Jewish National Fund (קֶרֶן קַיֶּימֶת לְיִשְׂרָאֵל‎, Keren Kayemet LeYisrael; previously הפאנד הלאומי‎, Ha Fund HaLeumi) is a non-profit organization founded in 1901 to buy and develop land in Ottoman Syria (later Mandatory Palestine, subsequently Israel and the Palestinian territories) for Jewish settlement. By 2007, it owned 13% of the total land in Israel. Since its inception, the JNF says it has planted over 240 million trees in Israel. It has also built 180 dams and reservoirs, developed 250,000 acres (1,000 km2) of land and established more than 1,000 parks.  And we've witnessed the Arabs purposely flying kites lit with fire in order to cause forest fires and fires on farms such as wheat fields. That doesn't cause love for the Arabs.  Israel was attacked

5. Wars Fought to Keep the Land:

  A. The War of Independence from 29 November 1947 to 1949:  Arabs refused to accept its very existence, attacked 5 minutes after announcement of birth. First, units of Arab irregulars crossed into the country from Syria, Lebanon and Egypt to reinforce local Arabs in their attacks upon Jewish localities and in an attempt to block the main roads.  

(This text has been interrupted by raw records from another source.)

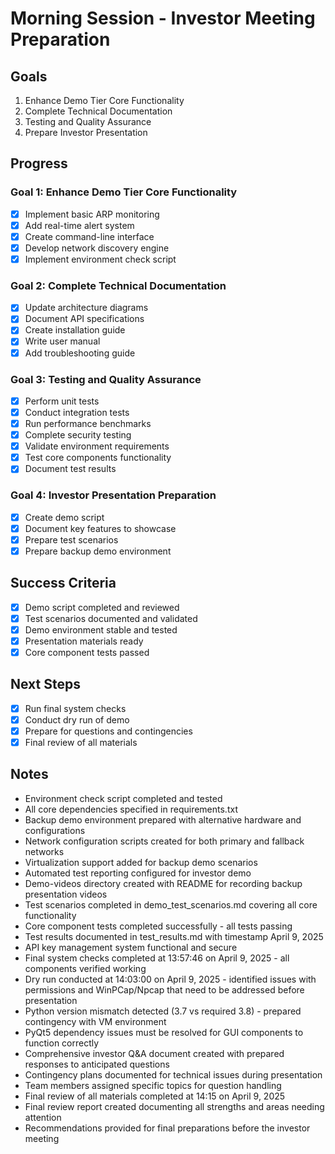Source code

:# Morning Session - Investor Meeting Preparation

## Goals
1. Enhance Demo Tier Core Functionality
2. Complete Technical Documentation
3. Testing and Quality Assurance
4. Prepare Investor Presentation

## Progress

### Goal 1: Enhance Demo Tier Core Functionality
- [x] Implement basic ARP monitoring
- [x] Add real-time alert system
- [x] Create command-line interface
- [x] Develop network discovery engine
- [x] Implement environment check script

### Goal 2: Complete Technical Documentation
- [x] Update architecture diagrams
- [x] Document API specifications
- [x] Create installation guide
- [x] Write user manual
- [x] Add troubleshooting guide

### Goal 3: Testing and Quality Assurance
- [x] Perform unit tests
- [x] Conduct integration tests
- [x] Run performance benchmarks
- [x] Complete security testing
- [x] Validate environment requirements
- [x] Test core components functionality
- [x] Document test results

### Goal 4: Investor Presentation Preparation
- [x] Create demo script
- [x] Document key features to showcase
- [x] Prepare test scenarios
- [x] Prepare backup demo environment

## Success Criteria
- [x] Demo script completed and reviewed
- [x] Test scenarios documented and validated
- [x] Demo environment stable and tested
- [x] Presentation materials ready
- [x] Core component tests passed

## Next Steps
- [x] Run final system checks
- [x] Conduct dry run of demo
- [x] Prepare for questions and contingencies
- [x] Final review of all materials

## Notes
- Environment check script completed and tested
- All core dependencies specified in requirements.txt
- Backup demo environment prepared with alternative hardware and configurations
- Network configuration scripts created for both primary and fallback networks
- Virtualization support added for backup demo scenarios
- Automated test reporting configured for investor demo
- Demo-videos directory created with README for recording backup presentation videos 
- Test scenarios completed in demo_test_scenarios.md covering all core functionality
- Core component tests completed successfully - all tests passing
- Test results documented in test_results.md with timestamp April 9, 2025
- API key management system functional and secure
- Final system checks completed at 13:57:46 on April 9, 2025 - all components verified working
- Dry run conducted at 14:03:00 on April 9, 2025 - identified issues with permissions and WinPCap/Npcap that need to be addressed before presentation
- Python version mismatch detected (3.7 vs required 3.8) - prepared contingency with VM environment
- PyQt5 dependency issues must be resolved for GUI components to function correctly
- Comprehensive investor Q&A document created with prepared responses to anticipated questions
- Contingency plans documented for technical issues during presentation
- Team members assigned specific topics for question handling
- Final review of all materials completed at 14:15 on April 9, 2025
- Final review report created documenting all strengths and areas needing attention
- Recommendations provided for final preparations before the investor meeting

Then on May 14, 1948, day of birth, Israel was invaded by the regular armies of Egypt, Transjordan, Iraq, Syria and Lebanon and a Saudi-Arabian contingent.  General of the Arab League, Azzam Pasha,  said, "This will be a war of extermination and a momentous massacre which will be spoken of like the Mongolian massacres and Crusades."  

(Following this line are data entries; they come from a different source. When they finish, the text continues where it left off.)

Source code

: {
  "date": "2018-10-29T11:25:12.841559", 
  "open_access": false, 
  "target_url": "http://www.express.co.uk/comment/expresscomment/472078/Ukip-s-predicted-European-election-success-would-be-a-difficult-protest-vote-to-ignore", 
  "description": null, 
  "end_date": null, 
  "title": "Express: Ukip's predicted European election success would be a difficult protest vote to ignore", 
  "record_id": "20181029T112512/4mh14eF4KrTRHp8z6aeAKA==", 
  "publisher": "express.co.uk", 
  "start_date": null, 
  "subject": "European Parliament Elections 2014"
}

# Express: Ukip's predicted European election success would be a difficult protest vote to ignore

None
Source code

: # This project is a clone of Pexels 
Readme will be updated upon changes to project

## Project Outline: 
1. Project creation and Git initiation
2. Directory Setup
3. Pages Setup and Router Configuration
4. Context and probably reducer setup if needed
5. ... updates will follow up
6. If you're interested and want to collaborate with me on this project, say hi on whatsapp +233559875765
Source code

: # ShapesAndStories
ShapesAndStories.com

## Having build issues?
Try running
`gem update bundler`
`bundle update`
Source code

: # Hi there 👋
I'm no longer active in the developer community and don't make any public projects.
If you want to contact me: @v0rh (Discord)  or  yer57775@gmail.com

 B. the Sinai War from 29 October until 5 November 1956

 C. The Six Day War from 5th to 11th June 1967

 D. The War of Attrition from 1968 to 7-8 August 1970-never peaceful, with forays into Israel, engaging in acts of terrorism and sabotage.   Clashes along frontier lines with Arab terrorist organizations (fidayun) who was supported by Arab governments.  

 E. Yom Kippur War, 6 October to 26 October 1973.  Hit on Jewish holiest day of year, people in synagogues on a 25 hour fast...Israeli soldiers at their weakest.  

Besides all out wars, there have been so many attacks that Israel has had to enter Gaza to stop them. 

Despite it all: all the tsuris that has hit this teeny country, they have made a name for themselves giving the world some of their talent showing they are a people worth keeping. 

  

Resource; 

Facts About Israel, published by the Division of Information, Ministry for Foreign Affairs, Jerusalem.  1973.